NOKTA Gallery aterriza en Usera: un nuevo punto para el arte contemporáneo
Usera suma un nuevo espacio a su efervescente mapa cultural. Desde el 26 de febrero, NOKTA Gallery abre sus puertas en la calle Carmen Bruguera, 8, con la intención clara de convertirse en algo más que una galería: un punto de encuentro para el arte contemporáneo en el barrio.
No es casualidad que se llame “NOKTA”. El término procede del árabe nuqta (نقطة), que significa “punto”: ese instante de luz donde comienza una idea, donde algo arranca. Bajo la dirección de Sergio García Bayón, el proyecto nace con vocación de dinamizar la vida cultural de Usera y hacer el arte accesible a todo tipo de público.

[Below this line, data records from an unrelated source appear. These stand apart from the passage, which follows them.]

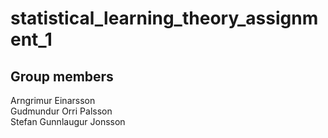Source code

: # statistical_learning_theory_assignment_1
## Group members
Arngrimur Einarsson  
Gudmundur Orri Palsson  
Stefan Gunnlaugur Jonsson  
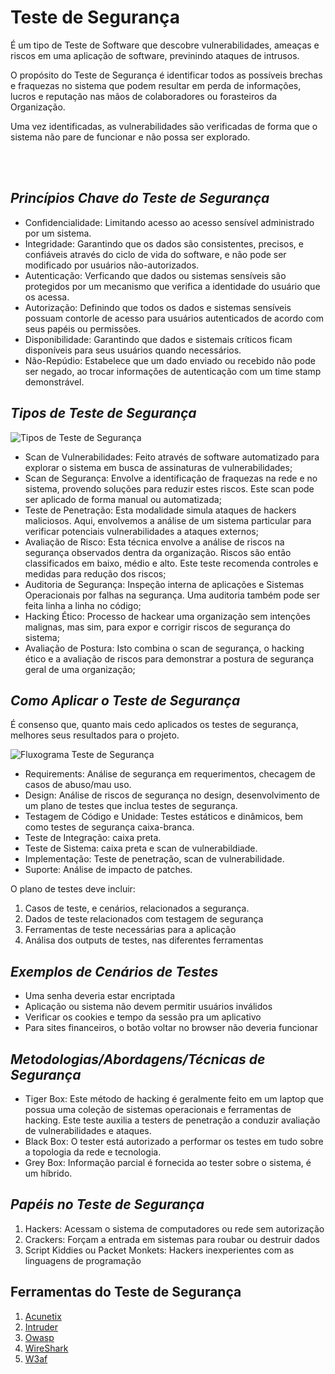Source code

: # **Teste de Segurança**

É um tipo de Teste de Software que descobre vulnerabilidades, ameaças e riscos em uma aplicação de software, previnindo ataques de intrusos.  

O propósito do Teste de Segurança é identificar todos as possíveis brechas e fraquezas no sistema que podem resultar em perda de informações, lucros e reputação nas mãos de colaboradores ou forasteiros da Organização. 

Uma vez identificadas, as vulnerabilidades são verificadas de forma que o sistema não pare de funcionar e não possa ser explorado. 

<br>
<br>

## *Princípios Chave do Teste de Segurança*

 - Confidencialidade: Limitando acesso ao acesso sensível administrado por um sistema.
 - Integridade: Garantindo que os dados são consistentes, precisos, e confiáveis através do ciclo de vida do software, e não pode ser modificado por usuários não-autorizados.
 - Autenticação: Verficando que dados ou sistemas sensíveis são protegidos por um mecanismo que verifica a identidade do usuário que os acessa.
 - Autorização: Definindo que todos os dados e sistemas sensíveis possuam contorle de acesso para usuários autenticados de acordo com seus papéis ou permissões.
 - Disponibilidade: Garantindo que dados e sistemais críticos ficam disponíveis para seus usuários quando necessários.
 - Não-Repúdio: Estabelece que um dado enviado ou recebido não pode ser negado, ao trocar informações de autenticação com um time stamp demonstrável.

## *Tipos de Teste de Segurança*

<img src="https://www.guru99.com/images/securityt2.png" alt="Tipos de Teste de Segurança">

- Scan de Vulnerabilidades: Feito através de software automatizado para explorar o sistema em busca de assinaturas de vulnerabilidades;
- Scan de Segurança: Envolve a identificação de fraquezas na rede e no sistema, provendo soluções para reduzir estes riscos. Este scan pode ser aplicado de forma manual ou automatizada;
- Teste de Penetração: Esta modalidade simula ataques de hackers maliciosos. Aqui, envolvemos a análise de um sistema particular para verificar potenciais vulnerabilidades a ataques externos;
- Avaliação de Risco: Esta técnica envolve a análise de riscos na segurança observados dentra da organização. Riscos são então classificados em baixo, médio e alto. Este teste recomenda controles e medidas para redução dos riscos;
- Auditoria de Segurança: Inspeção interna de aplicações e Sistemas Operacionais por falhas na segurança. Uma auditoria também pode ser feita linha a linha no código;
- Hacking Ético: Processo de hackear uma organização sem intenções malignas, mas sim, para expor e corrigir riscos de segurança do sistema;
- Avaliação de Postura: Isto combina o scan de segurança, o hacking ético e a avaliação de riscos para demonstrar a postura de segurança geral de uma organização;


## *Como Aplicar o Teste de Segurança*

É consenso que, quanto mais cedo aplicados os testes de segurança, melhores seus resultados para o projeto.

<img src="https://www.guru99.com/images/securityt3.png" alt="Fluxograma Teste de Segurança">

- Requirements: Análise de segurança em requerimentos, checagem de casos de abuso/mau uso.
- Design: Análise de riscos de segurança no design, desenvolvimento de um plano de testes que inclua testes de segurança.
- Testagem de Código e Unidade: Testes estáticos e dinâmicos, bem como testes de segurança caixa-branca.
- Teste de Integração: caixa preta.
- Teste de Sistema: caixa preta e scan de vulnerabildiade.
- Implementação: Teste de penetração, scan de vulnerabilidade.
- Suporte: Análise de impacto de patches.


O plano de testes deve incluir:
1. Casos de teste, e cenários, relacionados a segurança.
2. Dados de teste relacionados com testagem de segurança
3. Ferramentas de teste necessárias para a aplicação
4. Análisa dos outputs de testes, nas diferentes ferramentas


## *Exemplos de Cenários de Testes*

-  Uma senha deveria estar encriptada
-  Aplicação ou sistema não devem permitir usuários inválidos
-  Verificar os cookies e tempo da sessão pra um aplicativo
-  Para sites financeiros, o botão voltar no browser não deveria funcionar

## *Metodologias/Abordagens/Técnicas de Segurança*

- Tiger Box: Este método de hacking é geralmente feito em um laptop que possua uma coleção de sistemas operacionais e ferramentas de hacking. Este teste auxilia a testers de penetração a conduzir avaliação de vulnerabilidades e ataques.
- Black Box: O tester está autorizado a performar os testes em tudo sobre a topologia da rede e tecnologia.
- Grey Box: Informação parcial é fornecida ao tester sobre o sistema, é um híbrido.


## *Papéis no Teste de Segurança*

 1. Hackers: Acessam o sistema de computadores ou rede sem autorização
 2. Crackers: Forçam a entrada em sistemas para roubar ou destruir dados
 3. Script Kiddies ou Packet Monkets: Hackers inexperientes com as linguagens de programação


## **Ferramentas do Teste de Segurança**

1. [Acunetix](https://bit.ly/3qH5T77)
2. [Intruder](https://guru99.live/qxoGpg)
3. [Owasp](https://guru99.live/qxoGpg)
4. [WireShark](https://bit.ly/2TMN561)
5. [W3af](https://bit.ly/2P5Qrm7-)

Y para empezar, lo hace con una declaración de intenciones.
“Las bromas bárbaras”: deformar para mirar mejor
La galería se inaugura con “Las bromas bárbaras”, la primera exposición individual en Madrid del escultor asturiano Kiko Miyares (Llanes, 1977), que podrá visitarse hasta el 30 de abril.
El eje del proyecto es la pintura como lenguaje expansivo —abierto a la escultura, el vídeo o la instalación—, pero en esta ocasión la madera es la gran protagonista. Miyares presenta un conjunto de esculturas talladas a partir de bloques macizos en las que la deformación y el humor articulan un lenguaje propio.

Sus piezas parten de iconografías reconocibles, imágenes que forman parte de nuestra memoria colectiva. Pero algo ocurre: se distorsionan, se retuercen, se alteran. Y ahí empieza el juego.
“El universo que represento en mis obras es un mundo controvertido”, explica el artista. “Es un colonialismo de la cultura popular que invade todos los países, que llega a todo el mundo y altera las culturas de cada lugar”.
Para Miyares, muchas de las historias que consumimos generación tras generación han sido filtradas, moldeadas y adaptadas bajo intereses muy concretos. En ese proceso, otras narrativas locales —importantes y propias— quedan desplazadas. Su trabajo dialoga con esa tensión.
Alterar la representación como acto de liberación
La deformación no es solo un recurso estético en su obra: es casi una postura vital.
“Hace unos años llegué a una conclusión: no puedes alterar la realidad, pero puedes alterar su representación”, cuenta. Lo que comenzó como una reflexión personal terminó convirtiéndose en una vía de liberación y en la puerta para conectar con el público.
En la historia del arte, la deformación ha estado ligada a la perturbación —ahí está El Grito de Munch como ejemplo paradigmático—. Pero en el caso de Miyares, además del trasfondo conceptual, hay una dimensión perceptiva muy clara: nuestro ojo no puede evitar mirar aquello que se sale de la norma.
La anamorfosis —técnica central en la muestra— y las distorsiones ópticas activan la atención del espectador casi de manera involuntaria. Y para el artista, esa capacidad del arte de atraer, de llamar, de generar fricción visual, es esencial.
Una experiencia agridulce (y necesaria)
Las piezas de “Las bromas bárbaras” son coloridas, reconocibles, incluso familiares. Pero la comodidad dura poco.
“Quiero que el visitante se lleve una sensación agridulce”, explica Miyares. “Las formas y colores están dentro de su visión, pero al final no es la comodidad total”.
Esa incomodidad sutil es, precisamente, el espacio donde se abre la reflexión: ¿qué estamos viendo realmente? ¿Qué recordamos? ¿Quién ha construido esas imágenes que creemos universales?
La exposición cuenta además con un texto curatorial de Juan Llano Borbolla y marca el inicio de un programa que apostará por artistas internacionales de media y nueva carrera.
Un nuevo polo artístico en Usera
NOKTA Gallery no llega sola. La inauguración contó con la colaboración de Dai Gelato y Trivio Group, que acompañaron la velada con helados artesanales y palomitas gourmet, sumando un componente experiencial a la cita artística.
Pero más allá del evento, la intención es clara: dialogar con el contexto urbano y social del barrio y contribuir a consolidar Usera como uno de los polos artísticos emergentes de Madrid.
La galería abre los miércoles de 16:00 a 18:00 y de jueves a sábado de 11:00 a 14:00 y de 16:00 a 20:00. La entrada es gratuita.
Un nuevo punto en el mapa cultural de la ciudad. O, como dirían ellos, un nuevo comienzo.